Abstract

The electrochemical CO₂ reduction reaction (CO₂RR) is an appealing method for carbon utilization. Alkaline CO₂ electrolyzers exhibit high CO₂RR activity, low full-cell voltages, and cost-effectiveness. However, the issue of CO₂ loss caused by (bi)carbonate formation leads to excessive energy consumption, rendering the process economically impractical. In this study, we propose a trilayer polymer electrolyte (TPE) comprising a perforated anion exchange membrane (PAEM) and a bipolar membrane (BPM) to facilitate alkaline CO₂RR. This TPE enables the coexistence of high alkalinity near the catalyst surface and the H⁺ flux at the interface between the PAEM and the cation exchange layer (CEL) of the BPM, conditions favoring both CO₂ reduction to multicarbon products and (bi)carbonate removal in KOH-fed membrane electrode assembly (MEA) reactors.

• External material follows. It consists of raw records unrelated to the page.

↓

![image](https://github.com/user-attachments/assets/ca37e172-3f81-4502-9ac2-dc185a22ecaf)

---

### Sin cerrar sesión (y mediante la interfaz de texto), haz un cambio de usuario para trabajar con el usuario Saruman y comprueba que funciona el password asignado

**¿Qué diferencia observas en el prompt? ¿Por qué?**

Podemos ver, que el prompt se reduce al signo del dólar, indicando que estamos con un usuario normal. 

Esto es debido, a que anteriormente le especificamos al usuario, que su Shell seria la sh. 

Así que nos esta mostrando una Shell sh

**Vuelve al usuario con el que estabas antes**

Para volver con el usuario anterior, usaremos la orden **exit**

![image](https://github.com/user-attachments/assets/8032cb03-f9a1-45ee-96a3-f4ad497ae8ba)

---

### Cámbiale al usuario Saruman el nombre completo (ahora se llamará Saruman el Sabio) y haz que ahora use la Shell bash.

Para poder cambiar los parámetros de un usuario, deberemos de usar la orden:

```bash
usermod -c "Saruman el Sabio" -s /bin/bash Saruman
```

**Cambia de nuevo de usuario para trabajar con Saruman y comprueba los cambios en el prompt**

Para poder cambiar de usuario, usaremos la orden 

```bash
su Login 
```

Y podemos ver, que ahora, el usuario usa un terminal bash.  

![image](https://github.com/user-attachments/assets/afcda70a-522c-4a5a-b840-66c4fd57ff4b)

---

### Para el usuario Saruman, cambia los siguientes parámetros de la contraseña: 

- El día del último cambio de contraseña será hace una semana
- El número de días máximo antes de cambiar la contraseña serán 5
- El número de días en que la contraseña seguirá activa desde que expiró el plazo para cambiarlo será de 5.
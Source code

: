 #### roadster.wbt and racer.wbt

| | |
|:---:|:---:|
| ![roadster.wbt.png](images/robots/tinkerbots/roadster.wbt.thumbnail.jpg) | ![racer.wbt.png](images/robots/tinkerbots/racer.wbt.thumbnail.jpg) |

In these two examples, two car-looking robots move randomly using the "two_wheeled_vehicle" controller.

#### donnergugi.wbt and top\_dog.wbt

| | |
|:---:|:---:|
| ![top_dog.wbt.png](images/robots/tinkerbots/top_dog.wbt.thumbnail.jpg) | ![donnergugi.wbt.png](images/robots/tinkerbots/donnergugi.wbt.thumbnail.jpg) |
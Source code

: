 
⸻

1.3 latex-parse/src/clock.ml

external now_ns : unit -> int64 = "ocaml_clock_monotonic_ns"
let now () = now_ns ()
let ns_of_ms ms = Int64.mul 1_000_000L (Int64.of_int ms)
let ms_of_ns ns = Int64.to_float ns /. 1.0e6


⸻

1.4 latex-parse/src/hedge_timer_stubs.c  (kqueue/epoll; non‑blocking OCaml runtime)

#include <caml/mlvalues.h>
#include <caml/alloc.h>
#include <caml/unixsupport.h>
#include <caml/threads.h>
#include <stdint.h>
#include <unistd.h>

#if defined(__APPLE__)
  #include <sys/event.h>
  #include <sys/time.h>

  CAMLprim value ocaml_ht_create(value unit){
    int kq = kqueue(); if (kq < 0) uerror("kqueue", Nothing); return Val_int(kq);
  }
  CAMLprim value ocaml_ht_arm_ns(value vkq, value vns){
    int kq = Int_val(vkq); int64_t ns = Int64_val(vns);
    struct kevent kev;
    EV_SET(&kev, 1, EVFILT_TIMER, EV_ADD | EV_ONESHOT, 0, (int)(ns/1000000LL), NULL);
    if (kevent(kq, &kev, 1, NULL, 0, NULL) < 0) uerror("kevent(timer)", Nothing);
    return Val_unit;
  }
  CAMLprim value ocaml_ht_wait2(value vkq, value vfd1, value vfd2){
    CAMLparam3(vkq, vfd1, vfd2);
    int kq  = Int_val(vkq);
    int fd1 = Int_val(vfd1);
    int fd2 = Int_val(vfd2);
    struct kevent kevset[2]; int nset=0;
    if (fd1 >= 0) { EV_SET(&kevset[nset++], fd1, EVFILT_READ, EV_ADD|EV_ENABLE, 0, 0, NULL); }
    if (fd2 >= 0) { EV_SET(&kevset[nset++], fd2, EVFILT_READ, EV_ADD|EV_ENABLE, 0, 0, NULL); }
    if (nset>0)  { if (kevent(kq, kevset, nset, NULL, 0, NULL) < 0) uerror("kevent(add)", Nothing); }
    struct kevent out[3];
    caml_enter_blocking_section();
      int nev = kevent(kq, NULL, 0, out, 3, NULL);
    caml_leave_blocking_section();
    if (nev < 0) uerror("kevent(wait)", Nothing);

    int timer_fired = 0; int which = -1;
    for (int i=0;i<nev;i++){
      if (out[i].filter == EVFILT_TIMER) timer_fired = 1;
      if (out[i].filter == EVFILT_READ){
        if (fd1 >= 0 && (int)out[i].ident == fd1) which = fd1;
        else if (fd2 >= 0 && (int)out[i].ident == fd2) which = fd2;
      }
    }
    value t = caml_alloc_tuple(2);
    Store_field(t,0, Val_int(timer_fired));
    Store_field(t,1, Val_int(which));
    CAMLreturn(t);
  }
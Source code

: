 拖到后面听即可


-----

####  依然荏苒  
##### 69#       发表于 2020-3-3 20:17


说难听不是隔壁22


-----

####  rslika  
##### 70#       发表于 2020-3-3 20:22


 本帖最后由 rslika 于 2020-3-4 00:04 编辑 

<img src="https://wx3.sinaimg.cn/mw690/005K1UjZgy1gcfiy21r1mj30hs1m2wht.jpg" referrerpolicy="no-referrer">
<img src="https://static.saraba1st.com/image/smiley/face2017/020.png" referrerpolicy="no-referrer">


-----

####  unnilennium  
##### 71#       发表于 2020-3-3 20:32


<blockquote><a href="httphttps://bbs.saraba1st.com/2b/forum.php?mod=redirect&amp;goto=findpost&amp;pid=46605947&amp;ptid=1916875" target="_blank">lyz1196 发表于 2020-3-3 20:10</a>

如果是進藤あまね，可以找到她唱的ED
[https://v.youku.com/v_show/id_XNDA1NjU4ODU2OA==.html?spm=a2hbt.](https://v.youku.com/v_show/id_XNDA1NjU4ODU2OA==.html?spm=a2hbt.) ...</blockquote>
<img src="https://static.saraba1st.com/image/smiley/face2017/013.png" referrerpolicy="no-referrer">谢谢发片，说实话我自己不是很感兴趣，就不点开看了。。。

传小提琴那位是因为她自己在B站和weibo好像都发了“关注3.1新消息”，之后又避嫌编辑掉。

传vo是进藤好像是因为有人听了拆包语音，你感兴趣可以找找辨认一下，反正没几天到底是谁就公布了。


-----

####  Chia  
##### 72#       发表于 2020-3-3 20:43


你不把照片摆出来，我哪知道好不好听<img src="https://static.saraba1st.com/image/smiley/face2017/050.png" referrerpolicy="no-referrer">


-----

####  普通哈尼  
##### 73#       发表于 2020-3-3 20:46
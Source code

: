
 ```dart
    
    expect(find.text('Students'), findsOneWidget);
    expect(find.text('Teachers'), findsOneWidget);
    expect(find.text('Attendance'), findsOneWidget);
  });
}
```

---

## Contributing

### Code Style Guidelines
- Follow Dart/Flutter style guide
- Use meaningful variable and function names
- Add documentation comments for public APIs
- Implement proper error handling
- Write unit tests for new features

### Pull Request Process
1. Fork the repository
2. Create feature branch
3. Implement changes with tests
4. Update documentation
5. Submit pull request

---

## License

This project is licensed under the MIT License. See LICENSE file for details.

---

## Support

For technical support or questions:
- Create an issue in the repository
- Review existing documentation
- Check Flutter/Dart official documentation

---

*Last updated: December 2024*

As a result, we achieve a Faradaic efficiency (FE) of approximately 46 % for C₂H₄, corresponding to a C₂₊ FE of 64 % at 260 mA cm^-2, with a CO₂-to-C₂H₄ single-pass conversion (SPC) of approximately 32 % at 140 mA cm^-2-nearly 1.3 times the limiting SPC in conventional AEM-MEA electrolyzers. Furthermore, coupling CO₂ reduction with formaldehyde oxidation reaction (FOR) in the TPE-MEA electrolyzer reduces the full-cell voltage to 2.3 V at 100 mA cm^-2 without compromising the C₂H₄ FE.